(SUPPLIED ENTRIES begins)
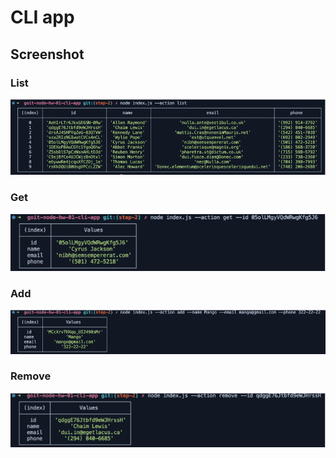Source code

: # CLI app

## Screenshot


### List
[![list](/assets/list.png 'list')](https://monosnap.com/file/pIY6TrkeUlntHUdhIn7uiiOnuuwolF)

### Get
[![get](/assets/get.png 'get')](https://monosnap.com/file/JPUerIcfbOOzybSxlaVBcMV9MdsK6V)

### Add
[![add](/assets/add.png 'add')](https://monosnap.com/file/aI2TnH2gSVNYDK97INXGL1YzONN0Tq)

### Remove
[![remove](/assets/remove.png 'remove')](https://monosnap.com/file/QJDQI63MnX9a3sjyI7S5TRdI6YxYj2)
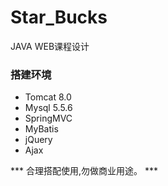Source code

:# Star_Bucks
 JAVA WEB课程设计  
   
 ### 搭建环境  
 + Tomcat 8.0  
 + Mysql 5.5.6  
 + SpringMVC
 + MyBatis
 + jQuery
 + Ajax

*** 合理搭配使用,勿做商业用途。 ***
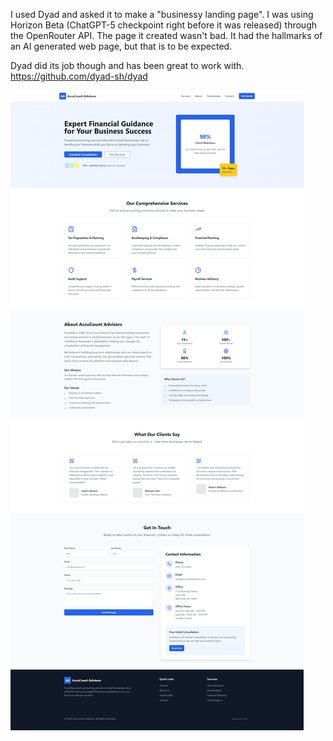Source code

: I used Dyad and asked it to make a "businessy landing page". I was using Horizon Beta (ChatGPT-5 checkpoint right before it was released) through the OpenRouter API. The page it created wasn't bad. It had the hallmarks of an AI generated web page, but that is to be expected.

Dyad did its job though and has been great to work with. https://github.com/dyad-sh/dyad

![screenshot](https://raw.githubusercontent.com/KevanMacGee/DyadLandingTest/refs/heads/main/screencapture-dyad-landing-test-vercel-app-2025-09-08-03_12_21.png)
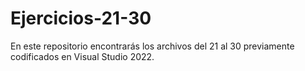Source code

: # Ejercicios-21-30
En este repositorio encontrarás los archivos del 21 al 30 previamente codificados en Visual Studio 2022.
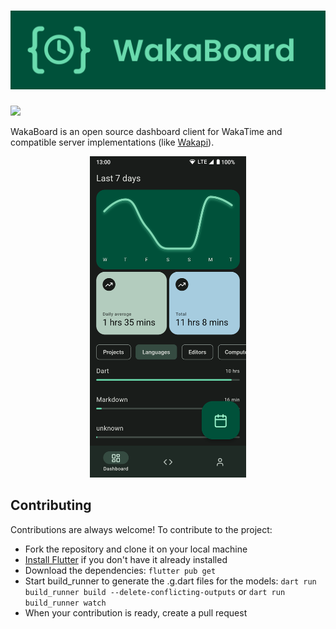 # ![WakaBoard](docs/hero.png)

<img src="https://wakapi.giopan.dev/api/badge/giopan/interval:any/label:wakaboard?label=time">


WakaBoard is an open source dashboard client for WakaTime and compatible server implementations (like [Wakapi](https://github.com/muety/wakapi)).

<p align="center">
  <img src="docs/screenshots/dashboard.png" width="250">
</p>

## Contributing
Contributions are always welcome! To contribute to the project:
 - Fork the repository and clone it on your local machine
 - [Install Flutter](https://docs.flutter.dev/get-started/install) if you don't have it already installed 
 - Download the dependencies: `flutter pub get`
 - Start build_runner to generate the .g.dart files for the models: `dart run build_runner build --delete-conflicting-outputs` or `dart run build_runner watch`
 - When your contribution is ready, create a pull request
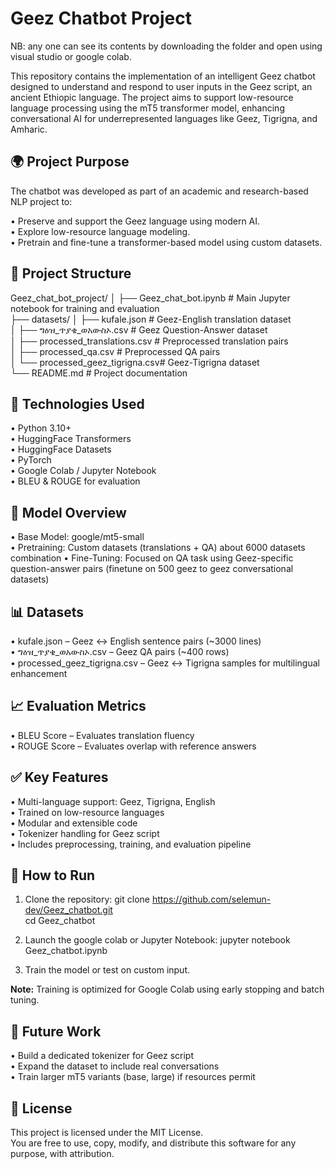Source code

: Geez Chatbot Project 
====================
NB: any one can see its contents by downloading the folder and open using visual studio or google colab.


This repository contains the implementation of an intelligent Geez chatbot designed to understand and respond to user inputs in the Geez script, an ancient Ethiopic language. The project aims to support low-resource language processing using the mT5 transformer model, enhancing conversational AI for underrepresented languages like Geez, Tigrigna, and Amharic.

🌍 Project Purpose
------------------
The chatbot was developed as part of an academic and research-based NLP project to:

• Preserve and support the Geez language using modern AI.  
• Explore low-resource language modeling.  
• Pretrain and fine-tune a transformer-based model using custom datasets.  

📁 Project Structure
--------------------
Geez_chat_bot_project/
│
├── Geez_chat_bot.ipynb            # Main Jupyter notebook for training and evaluation  
├── datasets/
│   ├── kufale.json                # Geez-English translation dataset  
│   ├── ግዕዝ_ጥያቄ_ወአውስኦ.csv          # Geez Question-Answer dataset  
│   ├── processed_translations.csv # Preprocessed translation pairs  
│   ├── processed_qa.csv           # Preprocessed QA pairs  
│   └── processed_geez_tigrigna.csv# Geez-Tigrigna dataset  
└── README.md                      # Project documentation  

🔧 Technologies Used
--------------------
• Python 3.10+  
• HuggingFace Transformers  
• HuggingFace Datasets  
• PyTorch  
• Google Colab / Jupyter Notebook  
• BLEU & ROUGE for evaluation  

🧠 Model Overview
-----------------
• Base Model: google/mt5-small  
• Pretraining: Custom datasets (translations + QA) about 6000 datasets combination 
• Fine-Tuning: Focused on QA task using Geez-specific question-answer pairs (finetune on 500 geez to geez conversational datasets) 

📊 Datasets
-----------
• kufale.json – Geez ↔ English sentence pairs (~3000 lines)  
• ግዕዝ_ጥያቄ_ወአውስኦ.csv – Geez QA pairs (~400 rows)  
• processed_geez_tigrigna.csv – Geez ↔ Tigrigna samples for multilingual enhancement  

📈 Evaluation Metrics
---------------------
• BLEU Score – Evaluates translation fluency  
• ROUGE Score – Evaluates overlap with reference answers  

✅ Key Features
---------------
• Multi-language support: Geez, Tigrigna, English  
• Trained on low-resource languages  
• Modular and extensible code  
• Tokenizer handling for Geez script  
• Includes preprocessing, training, and evaluation pipeline  

🚀 How to Run
-------------
1. Clone the repository:
    git clone https://github.com/selemun-dev/Geez_chatbot.git  
    cd Geez_chatbot

2. Launch the google colab or Jupyter Notebook:
    jupyter notebook Geez_chatbot.ipynb

3. Train the model or test on custom input.

**Note:** Training is optimized for Google Colab using early stopping and batch tuning.

📌 Future Work
--------------
• Build a dedicated tokenizer for Geez script  
• Expand the dataset to include real conversations   
• Train larger mT5 variants (base, large) if resources permit  

📜 License
----------
This project is licensed under the MIT License.  
You are free to use, copy, modify, and distribute this software for any purpose, with attribution.
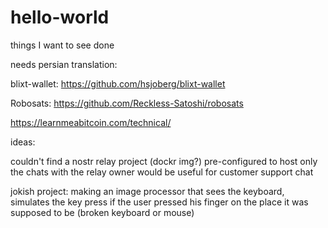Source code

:# hello-world
things I want to see done


needs persian translation:

blixt-wallet: https://github.com/hsjoberg/blixt-wallet  

Robosats: https://github.com/Reckless-Satoshi/robosats

https://learnmeabitcoin.com/technical/

ideas:

couldn't find a nostr relay project (dockr img?) pre-configured to host only the chats with the relay owner
would be useful for customer support chat


jokish project: making an image processor that sees the keyboard, simulates the key press if the user pressed his finger on the place it was supposed to be (broken keyboard or mouse)
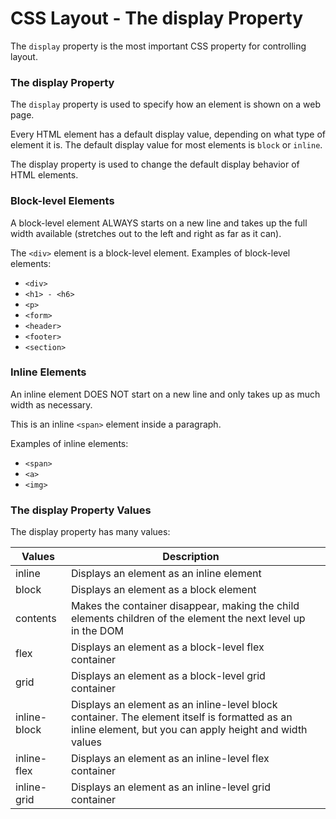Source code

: # CSS Layout - The display Property

The `display` property is the most important CSS property for controlling layout.

### The display Property

The `display` property is used to specify how an element is shown on a web page.

Every HTML element has a default display value, depending on what type of element it is. The default display value for most elements is `block` or `inline`.

The display property is used to change the default display behavior of HTML elements.

### Block-level Elements

A block-level element ALWAYS starts on a new line and takes up the full width available (stretches out to the left and right as far as it can).

The `<div>` element is a block-level element.
Examples of block-level elements:

- `<div>`
- `<h1> - <h6>`
- `<p>`
- `<form>`
- `<header>`
- `<footer>`
- `<section>`

### Inline Elements

An inline element DOES NOT start on a new line and only takes up as much width as necessary.

This is an inline `<span>` element inside a paragraph.

Examples of inline elements:

- `<span>`
- `<a>`
- `<img>`

### The display Property Values

The display property has many values:

| Values      |       Description                                                                                                                                                             |                                      |
|-------------------|--------------------------------------------------------------------------------------------------------------------------------------------------------------------------------|-----------------------------------------------|
| inline | Displays an element as an inline element |  
| block | Displays an element as a block element |
| contents | Makes the container disappear, making the child elements children of the element the next level up in the DOM |
| flex | Displays an element as a block-level flex container |
| grid | Displays an element as a block-level grid container |
| inline-block | Displays an element as an inline-level block container. The element itself is formatted as an inline element, but you can apply height and width values |
| inline-flex | Displays an element as an inline-level flex container |
| inline-grid | Displays an element as an inline-level grid container |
(SUPPLIED ENTRIES ends)
WORK TO COMPLETE :: Whatever lies between the first line of the data and the line holding "- Download the", inclusive, should be repeated exactly, apart from the pictures.

PROBLEM SOLUTION ::
Source code

: # CLI app

## Screenshot


### List
[![list](/assets/list.png 'list')](https://monosnap.com/file/pIY6TrkeUlntHUdhIn7uiiOnuuwolF)

### Get
[![get](/assets/get.png 'get')](https://monosnap.com/file/JPUerIcfbOOzybSxlaVBcMV9MdsK6V)

### Add
[![add](/assets/add.png 'add')](https://monosnap.com/file/aI2TnH2gSVNYDK97INXGL1YzONN0Tq)

### Remove
[![remove](/assets/remove.png 'remove')](https://monosnap.com/file/QJDQI63MnX9a3sjyI7S5TRdI6YxYj2)
Source code

:# Star_Bucks
 JAVA WEB课程设计  
   
 ### 搭建环境  
 + Tomcat 8.0  
 + Mysql 5.5.6  
 + SpringMVC
 + MyBatis
 + jQuery
 + Ajax

*** 合理搭配使用,勿做商业用途。 ***
Source code

: I used Dyad and asked it to make a "businessy landing page". I was using Horizon Beta (ChatGPT-5 checkpoint right before it was released) through the OpenRouter API. The page it created wasn't bad. It had the hallmarks of an AI generated web page, but that is to be expected.

Dyad did its job though and has been great to work with. https://github.com/dyad-sh/dyad

![screenshot](https://raw.githubusercontent.com/KevanMacGee/DyadLandingTest/refs/heads/main/screencapture-dyad-landing-test-vercel-app-2025-09-08-03_12_21.png)
Source code

: # Ejercicios-21-30
En este repositorio encontrarás los archivos del 21 al 30 previamente codificados en Visual Studio 2022.
 # ![WakaBoard](docs/hero.png)

<img src="https://wakapi.giopan.dev/api/badge/giopan/interval:any/label:wakaboard?label=time">


WakaBoard is an open source dashboard client for WakaTime and compatible server implementations (like [Wakapi](https://github.com/muety/wakapi)).

<p align="center">
  <img src="docs/screenshots/dashboard.png" width="250">
</p>

## Contributing
Contributions are always welcome! To contribute to the project:
 - Fork the repository and clone it on your local machine
 - [Install Flutter](https://docs.flutter.dev/get-started/install) if you don't have it already installed 
 - Download the dependencies: `flutter pub get`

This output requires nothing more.